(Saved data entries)
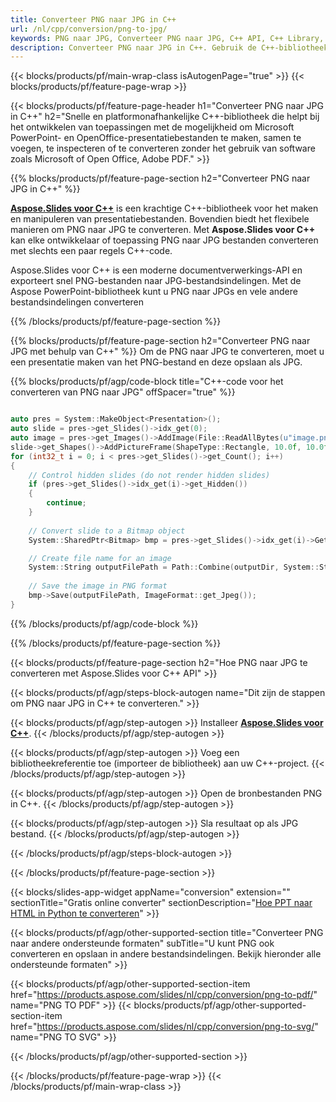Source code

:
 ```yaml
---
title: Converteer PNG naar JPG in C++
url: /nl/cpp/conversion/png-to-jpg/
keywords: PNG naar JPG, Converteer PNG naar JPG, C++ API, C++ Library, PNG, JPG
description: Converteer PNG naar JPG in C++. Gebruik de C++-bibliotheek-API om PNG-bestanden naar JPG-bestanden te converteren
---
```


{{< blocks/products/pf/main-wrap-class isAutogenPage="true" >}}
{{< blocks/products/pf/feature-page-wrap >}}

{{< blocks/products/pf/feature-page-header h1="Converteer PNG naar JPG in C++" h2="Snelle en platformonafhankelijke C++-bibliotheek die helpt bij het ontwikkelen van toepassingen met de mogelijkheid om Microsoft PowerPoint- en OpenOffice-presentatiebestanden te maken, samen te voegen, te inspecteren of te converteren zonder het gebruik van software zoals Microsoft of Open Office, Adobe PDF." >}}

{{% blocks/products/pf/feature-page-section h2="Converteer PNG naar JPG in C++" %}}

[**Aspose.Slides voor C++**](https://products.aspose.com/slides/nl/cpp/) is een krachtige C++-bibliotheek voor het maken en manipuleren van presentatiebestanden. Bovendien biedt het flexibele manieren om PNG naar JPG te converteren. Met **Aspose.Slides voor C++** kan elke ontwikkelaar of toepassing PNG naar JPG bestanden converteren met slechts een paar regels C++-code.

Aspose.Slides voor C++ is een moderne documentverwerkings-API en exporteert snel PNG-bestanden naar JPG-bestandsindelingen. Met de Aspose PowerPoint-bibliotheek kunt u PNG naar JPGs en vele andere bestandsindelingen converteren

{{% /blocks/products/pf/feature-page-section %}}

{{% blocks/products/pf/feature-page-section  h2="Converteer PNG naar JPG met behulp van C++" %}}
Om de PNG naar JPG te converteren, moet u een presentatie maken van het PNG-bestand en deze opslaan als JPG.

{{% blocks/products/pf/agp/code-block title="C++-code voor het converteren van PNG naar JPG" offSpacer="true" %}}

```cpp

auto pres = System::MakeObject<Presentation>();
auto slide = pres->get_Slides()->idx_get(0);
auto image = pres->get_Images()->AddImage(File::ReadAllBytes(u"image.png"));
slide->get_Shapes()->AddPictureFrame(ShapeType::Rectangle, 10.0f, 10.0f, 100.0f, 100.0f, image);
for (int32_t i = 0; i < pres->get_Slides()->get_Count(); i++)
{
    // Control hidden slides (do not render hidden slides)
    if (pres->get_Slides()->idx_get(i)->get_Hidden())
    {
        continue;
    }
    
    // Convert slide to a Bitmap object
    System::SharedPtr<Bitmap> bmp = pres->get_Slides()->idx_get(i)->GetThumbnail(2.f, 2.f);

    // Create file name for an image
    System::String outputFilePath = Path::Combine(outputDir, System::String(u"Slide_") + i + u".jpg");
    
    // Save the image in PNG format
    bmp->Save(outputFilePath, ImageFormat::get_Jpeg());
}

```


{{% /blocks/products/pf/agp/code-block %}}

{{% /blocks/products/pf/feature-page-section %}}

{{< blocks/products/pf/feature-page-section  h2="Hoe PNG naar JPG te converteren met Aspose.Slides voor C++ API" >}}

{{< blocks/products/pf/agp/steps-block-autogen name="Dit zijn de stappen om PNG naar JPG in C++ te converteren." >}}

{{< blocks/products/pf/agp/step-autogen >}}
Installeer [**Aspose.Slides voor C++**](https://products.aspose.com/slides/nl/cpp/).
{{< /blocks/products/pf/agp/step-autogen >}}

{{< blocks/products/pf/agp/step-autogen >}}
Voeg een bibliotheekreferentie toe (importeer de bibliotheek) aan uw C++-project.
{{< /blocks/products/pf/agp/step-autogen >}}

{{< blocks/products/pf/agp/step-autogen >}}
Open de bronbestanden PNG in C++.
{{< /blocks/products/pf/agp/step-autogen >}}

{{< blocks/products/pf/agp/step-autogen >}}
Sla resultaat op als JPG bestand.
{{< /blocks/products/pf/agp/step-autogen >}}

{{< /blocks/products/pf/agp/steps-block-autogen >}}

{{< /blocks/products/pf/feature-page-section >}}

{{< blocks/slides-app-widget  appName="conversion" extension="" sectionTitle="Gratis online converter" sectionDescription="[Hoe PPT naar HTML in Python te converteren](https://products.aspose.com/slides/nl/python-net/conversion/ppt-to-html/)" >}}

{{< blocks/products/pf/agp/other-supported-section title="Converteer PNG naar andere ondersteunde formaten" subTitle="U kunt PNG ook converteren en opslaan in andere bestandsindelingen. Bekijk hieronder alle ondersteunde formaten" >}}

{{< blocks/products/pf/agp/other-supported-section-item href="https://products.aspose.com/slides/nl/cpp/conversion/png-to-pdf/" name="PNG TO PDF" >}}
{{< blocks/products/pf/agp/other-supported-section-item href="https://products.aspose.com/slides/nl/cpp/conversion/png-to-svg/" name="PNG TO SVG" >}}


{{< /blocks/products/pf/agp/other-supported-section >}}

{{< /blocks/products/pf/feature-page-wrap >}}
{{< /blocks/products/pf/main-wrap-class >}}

==

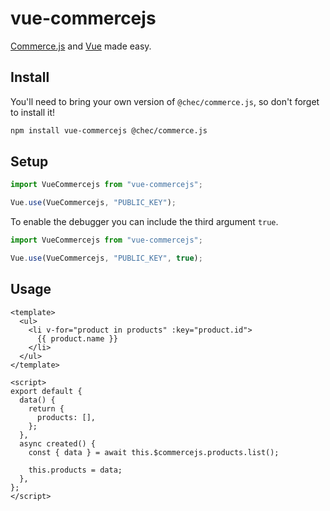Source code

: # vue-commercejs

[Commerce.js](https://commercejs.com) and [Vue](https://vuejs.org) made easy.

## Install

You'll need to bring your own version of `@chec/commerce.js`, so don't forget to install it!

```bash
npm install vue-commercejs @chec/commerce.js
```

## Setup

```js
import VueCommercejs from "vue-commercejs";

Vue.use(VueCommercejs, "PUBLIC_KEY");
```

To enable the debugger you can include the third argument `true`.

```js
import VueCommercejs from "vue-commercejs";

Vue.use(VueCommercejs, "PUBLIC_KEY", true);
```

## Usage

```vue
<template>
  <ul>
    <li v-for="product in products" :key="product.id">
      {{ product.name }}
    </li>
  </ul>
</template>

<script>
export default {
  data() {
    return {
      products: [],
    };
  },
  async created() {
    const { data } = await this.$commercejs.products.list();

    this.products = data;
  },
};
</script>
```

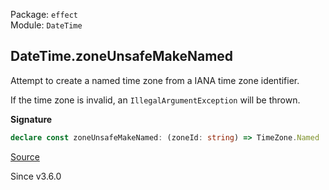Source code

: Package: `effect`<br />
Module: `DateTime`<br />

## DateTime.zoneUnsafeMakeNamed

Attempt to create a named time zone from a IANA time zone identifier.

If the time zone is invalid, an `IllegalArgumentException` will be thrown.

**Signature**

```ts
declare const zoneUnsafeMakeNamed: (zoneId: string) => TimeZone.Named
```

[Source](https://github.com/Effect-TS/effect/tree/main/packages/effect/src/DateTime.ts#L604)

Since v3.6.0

- _Aim of the task_
Filter the data for the string "zoneUnsafeMakeNamed" and copy every line that has it.

- _Response to the task_
## DateTime.zoneUnsafeMakeNamed
declare const zoneUnsafeMakeNamed: (zoneId: string) => TimeZone.Named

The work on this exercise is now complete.